Standard / Use What the ordinance says (summary) Code Reference
Which projects are typically reviewed by a DRC County expects DRC review of commercial structures, multifamily developments (4+ units), signs; single-family only if district ordinance provides § 9.010, § 04.260, § 02.380
Design Review District creation Districts are created by ordinance with boundaries and purpose; standards must be adopted by Board in noticed hearing § 09.020–9.030.B
General design standards objective Preserve topography/vegetation, minimize grading, require compatible colors/materials, underground utilities, shielded lighting § 9.040.A–J
Landscaping plans & revegetation Landscaping plan required for all projects; revegetation required for site disturbances § 9.040.D, § 02.1050
Permit issuance linkage No permit shall be issued where design review is required until the project complies with the district standards § 9.070
Site plan review definition / when required County reviews site plans to determine how property will be used; preapplication conferences encouraged for major permits § 02.1060, § 04.210
DRC composition If appointed, DRC shall be 3–7 members residing within the district § 9.030.A

How design-review interacts with other permit processing

  • If a project is exempt from CEQA and minor, the Director may process by Director Review; otherwise design-review requirements may trigger Use Permit procedures (Ch. 31–32) (§ 31.010, § 32.020) .
  • Site plan review is a separate step used to evaluate access, grading, parking and site layout; the preapplication conference with the Land Development Technical Advisory Committee is recommended for larger projects (§ 04.210.A–B) .
  • Landscape, parking and sign requirements from County chapters apply as conditions of design review; see the County’s parking, development standards, and signage pages for operational rules.

Checklist (what an applicant must satisfy before approval in a Design Review District)

  • Confirm whether the property is inside a Board-adopted Design Review District and obtain the district-specific standards (§ 09.020) .
  • Prepare a full site plan (to scale) showing topography, existing vegetation, access, grading, utilities, parking and proposed structures (§ 02.1050, § 04.210) .
  • Submit elevations and color/materials schedule showing muted/dark colors where visible from scenic corridors (§ 9.040.B, D–E) .
  • Provide a landscaping and revegetation plan using native/drought-resistant plants where feasible (§ 9.040.D) .
  • Demonstrate utilities will be installed underground when required (§ 9.040.I) .
  • For lighting, provide fixtures that are shielded, down-directed and minimized (§ 9.040.J) .
  • If project is commercial or multifamily (4+ units) expect DRC or Planning Division review; include DRC minutes or recommendations if a local architectural committee was involved (§ 9.030.D, § 04.260) .
  • If required, complete preapplication conference documentation and any CEQA/environmental materials prior to public hearing (§ 04.210.A, § 32.030) .
  • Expect conditions of approval or required design revisions; no building permit is issued until design-review compliance is demonstrable (§ 9.070) .

Risks & Ambiguities

Issue Why it matters What to verify
Whether a parcel is actually inside an adopted Design Review District Only Board-adopted districts trigger the Chapter 09 rules; otherwise general standards may still apply Verify district boundaries with Planning Division and the adopting ordinance (§ 09.020)
Whether single-family homes are subject to review Chapter 09 allows single-family review only when the district ordinance specifically permits it (§ 9.010) Confirm the district ordinance text for “single-family” scope (§ 9.010)
Who performs review (DRC vs.

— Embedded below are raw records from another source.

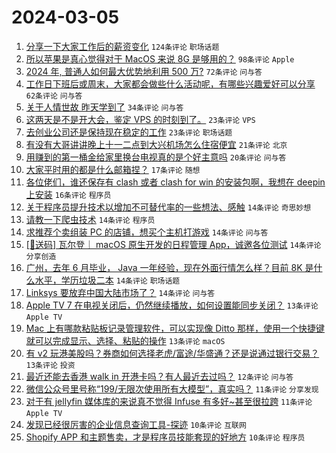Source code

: # 2024-03-05

1. [分享一下大家工作后的薪资变化](https://www.v2ex.com/t/1020638) `124条评论` `职场话题`
1. [所以苹果是真心觉得对于 MacOS 来说 8G 是够用的？](https://www.v2ex.com/t/1020625) `98条评论` `Apple`
1. [2024 年, 普通人如何最大优势地利用 500 万?](https://www.v2ex.com/t/1020639) `72条评论` `问与答`
1. [工作日下班后或周末，大家都会做些什么活动呢，有哪些兴趣爱好可以分享](https://www.v2ex.com/t/1020637) `62条评论` `问与答`
1. [关于人情世故 昨天学到了](https://www.v2ex.com/t/1020645) `34条评论` `问与答`
1. [这两天是不是开大会，鉴定 VPS 的时刻到了。](https://www.v2ex.com/t/1020683) `23条评论` `VPS`
1. [去创业公司还是保持现在稳定的工作](https://www.v2ex.com/t/1020650) `23条评论` `职场话题`
1. [有没有大哥讲讲晚上十一二点到大兴机场怎么住宿便宜](https://www.v2ex.com/t/1020641) `21条评论` `北京`
1. [用赚到的第一桶金给家里换台电视真的是个好主意吗](https://www.v2ex.com/t/1020697) `20条评论` `问与答`
1. [大家平时用的都是什么邮箱捏？](https://www.v2ex.com/t/1020706) `17条评论` `随想`
1. [各位佬们，谁还保存有 clash 或者 clash for win 的安装包啊，我想在 deepin 上安装](https://www.v2ex.com/t/1020642) `16条评论` `程序员`
1. [关于程序员提升技术以增加不可替代率的一些想法、感触](https://www.v2ex.com/t/1020685) `14条评论` `奇思妙想`
1. [请教一下爬虫技术](https://www.v2ex.com/t/1020678) `14条评论` `程序员`
1. [求推荐个卖组装 PC 的店铺，想买个主机打游戏](https://www.v2ex.com/t/1020665) `14条评论` `问与答`
1. [[🎁送码] 瓦尔登｜ macOS 原生开发的日程管理 App，诚邀各位测试](https://www.v2ex.com/t/1020647) `14条评论` `分享创造`
1. [广州，去年 6 月毕业， Java 一年经验，现在外面行情怎么样？目前 8K 是什么水平，学历垃圾二本](https://www.v2ex.com/t/1020635) `14条评论` `职场话题`
1. [Linksys 要放弃中国大陆市场了？](https://www.v2ex.com/t/1020627) `14条评论` `问与答`
1. [Apple TV 7 在电视关闭后，仍然继续播放，如何设置能同步关闭？](https://www.v2ex.com/t/1020668) `13条评论` `Apple TV`
1. [Mac 上有哪款粘贴板记录管理软件，可以实现像 Ditto 那样，使用一个快捷键就可以完成显示、选择、粘贴的操作](https://www.v2ex.com/t/1020666) `13条评论` `macOS`
1. [有 v2 玩港美股吗？券商如何选择老虎/富途/华盛通？还是说通过银行交易？](https://www.v2ex.com/t/1020640) `13条评论` `投资`
1. [最近还能去香港 walk in 开港卡吗？有人最近去过吗？](https://www.v2ex.com/t/1020684) `12条评论` `问与答`
1. [微信公众号里号称“199/无限次使用所有大模型”，真实吗？](https://www.v2ex.com/t/1020672) `11条评论` `分享发现`
1. [对于有 jellyfin 媒体库的来说真不觉得 Infuse 有多好~甚至很拉跨](https://www.v2ex.com/t/1020654) `11条评论` `Apple TV`
1. [发现已经很厉害的企业信息查询工具-探迹](https://www.v2ex.com/t/1020694) `10条评论` `互联网`
1. [Shopify APP 和主题售卖，才是程序员技能套现的好地方](https://www.v2ex.com/t/1020659) `10条评论` `程序员`
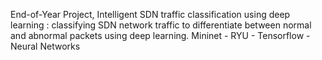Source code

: End-of-Year Project, Intelligent SDN traffic classification using deep learning : classifying SDN network traffic to differentiate between normal and abnormal packets using deep learning. Mininet - RYU - Tensorflow - Neural Networks 
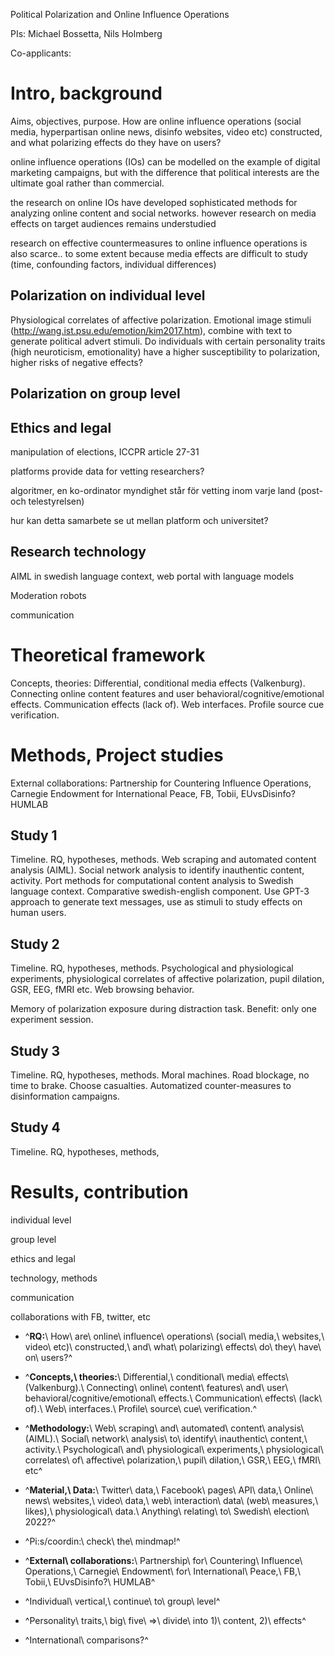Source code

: Political Polarization and Online Influence Operations

PIs: Michael Bossetta, Nils Holmberg

Co-applicants:

# Intro, background

Aims, objectives, purpose. How are online influence operations (social media, hyperpartisan online news, disinfo websites, video etc) constructed, and what polarizing effects do they have on users?

online influence operations (IOs) can be modelled on the example of digital marketing campaigns, but with the difference that political interests are the ultimate goal rather than commercial.

the research on online IOs have developed sophisticated methods for analyzing online content and social networks. however research on media effects on target audiences remains understudied

research on effective countermeasures to online influence operations is also scarce.. to some extent because media effects are difficult to study (time, confounding factors, individual differences)

## Polarization on individual level

Physiological correlates of affective polarization. Emotional image stimuli (<http://wang.ist.psu.edu/emotion/kim2017.htm>), combine with text to generate political advert stimuli. Do individuals with certain personality traits (high neuroticism, emotionality) have a higher susceptibility to polarization, higher risks of negative effects?

## Polarization on group level

## Ethics and legal

manipulation of elections, ICCPR article 27-31

platforms provide data for vetting researchers?

algoritmer, en ko-ordinator myndighet står för vetting inom varje land (post- och telestyrelsen)

hur kan detta samarbete se ut mellan platform och universitet?

## Research technology

AIML in swedish language context, web portal with language models

Moderation robots

communication

# Theoretical framework

Concepts, theories: Differential, conditional media effects (Valkenburg). Connecting online content features and user behavioral/cognitive/emotional effects. Communication effects (lack of). Web interfaces. Profile source cue verification.

# Methods, Project studies

External collaborations: Partnership for Countering Influence Operations, Carnegie Endowment for International Peace, FB, Tobii, EUvsDisinfo? HUMLAB

## Study 1

Timeline. RQ, hypotheses, methods. Web scraping and automated content analysis (AIML). Social network analysis to identify inauthentic content, activity. Port methods for computational content analysis to Swedish language context. Comparative swedish-english component. Use GPT-3 approach to generate text messages, use as stimuli to study effects on human users.

## Study 2

Timeline. RQ, hypotheses, methods. Psychological and physiological experiments, physiological correlates of affective polarization, pupil dilation, GSR, EEG, fMRI etc. Web browsing behavior.

Memory of polarization exposure during distraction task. Benefit: only one experiment session.

## Study 3

Timeline. RQ, hypotheses, methods. Moral machines. Road blockage, no time to brake. Choose casualties. Automatized counter-measures to disinformation campaigns.

## Study 4

Timeline. RQ, hypotheses, methods,

# Results, contribution

individual level

group level

ethics and legal

technology, methods

communication

collaborations with FB, twitter, etc

-   ^**RQ:**\ How\ are\ online\ influence\ operations\ (social\ media,\ websites,\ video\ etc)\ constructed,\ and\ what\ polarizing\ effects\ do\ they\ have\ on\ users?^

-   ^**Concepts,\ theories:**\ Differential,\ conditional\ media\ effects\ (Valkenburg).\ Connecting\ online\ content\ features\ and\ user\ behavioral/cognitive/emotional\ effects.\ Communication\ effects\ (lack\ of).\ Web\ interfaces.\ Profile\ source\ cue\ verification.^

-   ^**Methodology:**\ Web\ scraping\ and\ automated\ content\ analysis\ (AIML).\ Social\ network\ analysis\ to\ identify\ inauthentic\ content,\ activity.\ Psychological\ and\ physiological\ experiments,\ physiological\ correlates\ of\ affective\ polarization,\ pupil\ dilation,\ GSR,\ EEG,\ fMRI\ etc^

-   ^**Material,\ Data:**\ Twitter\ data,\ Facebook\ pages\ API\ data,\ Online\ news\ websites,\ video\ data,\ web\ interaction\ data\ (web\ measures,\ likes),\ physiological\ data.\ Anything\ relating\ to\ Swedish\ election\ 2022?^

-   ^Pi:s/coordin:\ check\ the\ mindmap!^

-   ^**External\ collaborations:**\ Partnership\ for\ Countering\ Influence\ Operations,\ Carnegie\ Endowment\ for\ International\ Peace,\ FB,\ Tobii,\ EUvsDisinfo?\ HUMLAB^

-   ^Individual\ vertical,\ continue\ to\ group\ level^

-   ^Personality\ traits,\ big\ five\ =\>\ divide\ into 1)\ content, 2)\ effects^

-   ^International\ comparisons?^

Planning Division) The Board may appoint a DRC or leave review to staff — process and timelines differ (§ 9.030.A) Verify current practice and DRC composition with Planning staff (§ 9.030.A)
Numeric dimensional standards for some designations Some designation summary sheets and numeric standards were not reproduced in the retrieved excerpts Check Section IV summary sheets and area plans for exact setbacks, lot coverage, FAR (verify with the jurisdiction) (§ 03.020)
Relationship to CC&Rs or local architectural committees County will not enforce private CC&Rs; local architectural committees may continue to review projects within subdivisions (§ 9.030.B; Advisory note) Verify CC&Rs independently and consult any active local architectural review committee (§ 9.030.B)

Information Gaps

  • Full numeric development standards (setbacks, heights, FAR) for many designations were not present in the retrieved excerpts — Section IV summary sheets are referenced but not fully included in the files returned here (§ 03.020) .
  • Explicit sample district-standard text for named districts (e.g., June Lake design guidelines are referenced but the detailed ordinance establishing any June Lake Design Review District text was not in the retrieved materials) — see June Lake references in area-plan actions (§ Action 17.A.1.a.) .
  • Parcel-specific overlay interactions (e.g., scenic combining district numeric thresholds) require cross-check with maps/ordinances not contained in the excerpts (see Scenic Combining District references) (§ 08.050–08.070) .

Plain-English summary

If your property is inside a Board-adopted Mono County Design Review District, the County (either a Design Review Committee or Planning Division) will check your site plan, colors, landscaping, lighting, and grading to make sure your project fits the district’s design rules; no building permit will be issued until the project meets those rules (§ 09.020–9.070) .

Source References

  • Mono County Land Development Regulations — Chapter 09: Design Review District09.010–9.080) .
  • Mono County Land Development Regulations — General Design Standards9.040) .
  • Mono County Land Development Regulations — Chapter 04: Development Standards – General (Site plan review, landscaping, DRC) (§ 04.210, 04.160, 04.260) .
  • Mono County Land Development Regulations — Definitions (Design Review Committee, Site plan) (§ 02.380, 02.1060) .
  • Mono County Land Development Regulations — Chapters 31–32 (Director Review and Use Permit processing)31.010–31.030, 32.010–32.030) .
  • Mono County Land Use Element / Area plans (June Lake, Mono Basin) — design guidance and policy references (e.g., Action 17.A.1.a; Objective 10.C) .
  • Table of Land Use Designations (Section IV / Table 04.030) — list of district symbols and designations (§ 03.020) .

Sources

Retrieved passages

  • Mono County Zoning Code (Section 9.040.) High relevance
  • Mono County Zoning Code (Section 8.03) High relevance
  • Mono County Zoning Code (Section 8.03) Medium relevance
  • Mono County Zoning Code (Chapter 9.) Medium relevance
  • Mono County Zoning Code Medium relevance
  • Mono County Zoning Code (CHAPTER 10) Medium relevance
  • CWUIC § 234 Medium relevance
  • Mono County Zoning Code (Chapter 07) Medium relevance

Cited sections

Frequently asked questions

Do I need design review in unincorporated Mono County?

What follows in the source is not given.